WORK INSTRUCTION: The expected output is a copy of every line in the records with the string "where".

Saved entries
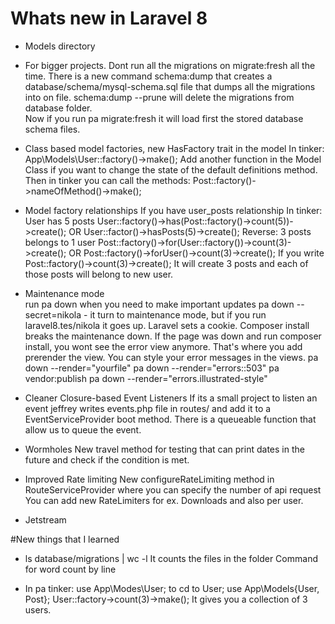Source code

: # Whats new in Laravel 8 

- Models directory

- For bigger projects. Dont run all the migrations on migrate:fresh all the time. There is a new command
schema:dump that creates a database/schema/mysql-schema.sql file that
dumps all the migrations into on file.
schema:dump --prune will delete the migrations from database folder.    
Now if you run pa migrate:fresh it will load first the stored database schema files.

- Class based model factories, new HasFactory trait in the model
In tinker: App\Models\User::factory()->make();
Add another function in the Model Class if you want to change the state
of the default definitions method. 
Then in tinker you can call the methods: Post::factory()->nameOfMethod()->make();

- Model factory relationships
If you have user_posts relationship
In tinker:
User has 5 posts
User::factory()->has(Post::factory()->count(5))->create();
OR
User::factor()->hasPosts(5)->create();
Reverse: 3 posts belongs to 1 user
Post::factory()->for(User::factory())->count(3)->create();
OR
Post::factory()->forUser()->count(3)->create();
If you write Post::factory()->count(3)->create();
It will create 3 posts and each of those posts will belong to new user.

- Maintenance mode  
run pa down when you need to make important updates
pa down --secret=nikola - it turn to maintenance mode, but if you run
laravel8.tes/nikola it goes up. 
Laravel sets a cookie.
Composer install breaks the maintenance down. If the page was down and run composer install, you wont
see the error view anymore. That's where you add prerender the view. 
You can style your error messages in the views. 
pa down --render="yourfile"
pa down --render="errors::503"
pa vendor:publish
pa down --render="errors.illustrated-style"

- Cleaner Closure-based Event Listeners
If its a small project to listen an event jeffrey writes events.php file
in routes/ and add it to a EventServiceProvider boot method.
There is a queueable function that allow us to queue the event.

- Wormholes 
New travel method for testing that can print dates in the future and check
if the condition is met.

- Improved Rate limiting 
New configureRateLimiting method in RouteServiceProvider where you can specify
the number of api request
You can add new RateLimiters for ex. Downloads and also per user.

- Jetstream


#New things that I learned
- ls database/migrations | wc -l 
It counts the files in the folder
Command for word count by line  

- In pa tinker:
use App\Modes\User; to cd to User;
use App\Models\{User, Post};
User::factory->count(3)->make(); 
It gives you a collection of 3 users.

SOLUTION:
see the error view anymore. That's where you add prerender the view. 
New configureRateLimiting method in RouteServiceProvider where you can specify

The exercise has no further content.